Last year, a Joint Commission review at 15-bed Cross Ridge Community Hospital in Wynne, AR, found unacceptable a practice by which a daytime pharmacist retrospectively reviewed nighttime prescription orders after they were administered.
In St. Louis County, Minnesota, 25-bed Ely-Bloomenson Community Hospital was having trouble recruiting pharmacists because of a requirement they be on call at all times.
At Atoka Memorial Hospital in Oklahoma, officials assumed there were very few medication errors taking place at the 25-bed facility. They soon discovered that was not the case.
And in the Black Hills of South Dakota, 18-bed Lead-Deadwood Regional Hospital had to depend on pharmacy services from 40-bed Spearfish Regional, 15 miles away, a situation that was "untenable as Lead-Deadwood was often dependent on Spearfish's priorities," according to a new report on the use of telepharmacy in rural areas.
These four critical access hospitals in very rural regions of the nation are among some 20 small acute care facilities that are solving their problems with the use of such technologies in an effort to improve the way they dispense medications to their patients. Their situations, and the reasons for executive decisions to transition to remote prescription services, are described in a new report from the Upper Midwest Rural Health Research Center.
The study, "Implementation of Telepharmacy in Rural Hospitals: Potential for Improving Medication Safety" concludes that while such electronic technologies hold high promise for improving quality, very few systems have implemented them in part because of lack of state regulatory guidance or support.
"The use of telepharmacy technology to provide pharmacist services to rural hospitals is not widespread," the report cautioned.
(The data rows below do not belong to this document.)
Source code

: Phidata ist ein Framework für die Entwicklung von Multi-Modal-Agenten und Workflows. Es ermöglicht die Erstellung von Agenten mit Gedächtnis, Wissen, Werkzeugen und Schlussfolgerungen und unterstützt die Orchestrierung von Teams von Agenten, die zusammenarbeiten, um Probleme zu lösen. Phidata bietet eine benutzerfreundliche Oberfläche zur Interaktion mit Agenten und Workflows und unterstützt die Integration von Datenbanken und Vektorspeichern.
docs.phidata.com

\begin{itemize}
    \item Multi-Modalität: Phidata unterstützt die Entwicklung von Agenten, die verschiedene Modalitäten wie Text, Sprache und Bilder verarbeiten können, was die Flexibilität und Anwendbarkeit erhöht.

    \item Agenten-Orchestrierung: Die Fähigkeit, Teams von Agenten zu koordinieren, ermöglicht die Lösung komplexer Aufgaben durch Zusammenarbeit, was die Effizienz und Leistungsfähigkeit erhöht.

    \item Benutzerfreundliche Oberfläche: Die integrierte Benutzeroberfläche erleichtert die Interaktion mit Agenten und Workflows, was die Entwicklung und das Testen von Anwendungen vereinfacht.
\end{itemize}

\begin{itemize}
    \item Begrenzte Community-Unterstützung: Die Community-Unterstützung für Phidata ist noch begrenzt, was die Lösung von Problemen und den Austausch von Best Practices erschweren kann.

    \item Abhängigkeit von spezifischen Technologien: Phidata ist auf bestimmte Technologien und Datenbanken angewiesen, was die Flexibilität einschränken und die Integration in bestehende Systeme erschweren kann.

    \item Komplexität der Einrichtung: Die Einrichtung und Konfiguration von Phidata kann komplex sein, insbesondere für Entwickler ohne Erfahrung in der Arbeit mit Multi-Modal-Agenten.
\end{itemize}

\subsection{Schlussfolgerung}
Nevertheless, some of the hospitals that have implemented it "have seen improvements in their medication error rates." Additionally, some are tracking whether telepharmacy affects accuracy of order entry, turnaround time, number of after-hours orders, productivity of staff, overrides of automatic dispensing machines and billable revenues.
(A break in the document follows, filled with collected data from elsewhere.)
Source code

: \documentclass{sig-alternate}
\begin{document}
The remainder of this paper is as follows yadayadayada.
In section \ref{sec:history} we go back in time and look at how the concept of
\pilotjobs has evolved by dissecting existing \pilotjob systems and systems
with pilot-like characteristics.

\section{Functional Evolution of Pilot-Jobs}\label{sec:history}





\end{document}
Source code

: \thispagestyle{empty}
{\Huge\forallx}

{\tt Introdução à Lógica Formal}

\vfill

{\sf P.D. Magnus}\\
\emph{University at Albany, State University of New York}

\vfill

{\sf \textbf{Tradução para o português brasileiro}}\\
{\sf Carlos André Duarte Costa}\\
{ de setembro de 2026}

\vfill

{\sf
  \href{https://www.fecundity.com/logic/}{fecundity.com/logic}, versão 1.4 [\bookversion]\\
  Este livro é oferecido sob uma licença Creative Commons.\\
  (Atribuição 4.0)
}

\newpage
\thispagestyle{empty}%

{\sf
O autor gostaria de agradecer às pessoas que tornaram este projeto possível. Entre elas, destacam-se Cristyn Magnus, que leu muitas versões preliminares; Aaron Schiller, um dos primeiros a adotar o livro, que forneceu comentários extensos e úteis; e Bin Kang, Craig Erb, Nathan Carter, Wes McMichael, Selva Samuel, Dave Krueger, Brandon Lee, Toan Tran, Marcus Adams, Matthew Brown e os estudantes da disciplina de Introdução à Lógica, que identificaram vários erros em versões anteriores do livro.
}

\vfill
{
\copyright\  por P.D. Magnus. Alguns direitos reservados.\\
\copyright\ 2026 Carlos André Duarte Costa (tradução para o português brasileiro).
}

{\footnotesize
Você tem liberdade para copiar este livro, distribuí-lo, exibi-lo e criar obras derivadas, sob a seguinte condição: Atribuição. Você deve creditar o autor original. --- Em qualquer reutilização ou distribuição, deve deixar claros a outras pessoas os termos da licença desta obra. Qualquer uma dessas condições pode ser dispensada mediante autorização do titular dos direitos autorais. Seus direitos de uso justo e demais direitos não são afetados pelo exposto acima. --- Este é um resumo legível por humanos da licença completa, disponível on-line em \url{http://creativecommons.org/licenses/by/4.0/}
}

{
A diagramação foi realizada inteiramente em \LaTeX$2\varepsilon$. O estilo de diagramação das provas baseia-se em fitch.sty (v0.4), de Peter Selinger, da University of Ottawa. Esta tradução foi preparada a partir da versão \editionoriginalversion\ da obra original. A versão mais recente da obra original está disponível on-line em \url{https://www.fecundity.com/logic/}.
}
The lead author, Michelle Casey of the University of Minnesota, defines telepharmacy as the process by which a small rural hospital faxes or otherwise transmits by electronic means a medication order for review by a pharmacist at another hospital. Telepharmacy can involve the use of medication dispensing equipment that is remotely controlled, or long-distance supervision of pharmacy technicians by a pharmacist at another site, perhaps through audio-visual equipment.
For example, a pharmacist service might be shared among hospitals in the same healthcare system, or in different healthcare systems. Or hospitals may join together to contract for telepharmacy services with a commercial telepharmacy company.
Several studies have concluded that such strategies can greatly improve medication safety in rural hospitals. Nationally, there is a growing shortage of pharmacists, but nowhere is that supply as lopsided as it is in remote parts of the country.
Telepharmacy helps resolves the challenge of getting pharmacists to review orders on an as-needed urgent basis when they otherwise would have to drive 45 miles across rugged mountain roads to get to the hospital.
Today, Medicare does not require critical access hospitals to have a minimum level of pharmacy staffing, only to have "pharmaceutical services that meet the needs of the patients" and "a pharmacy directed by a registered pharmacist or a drug storage area under competent supervision," the report said.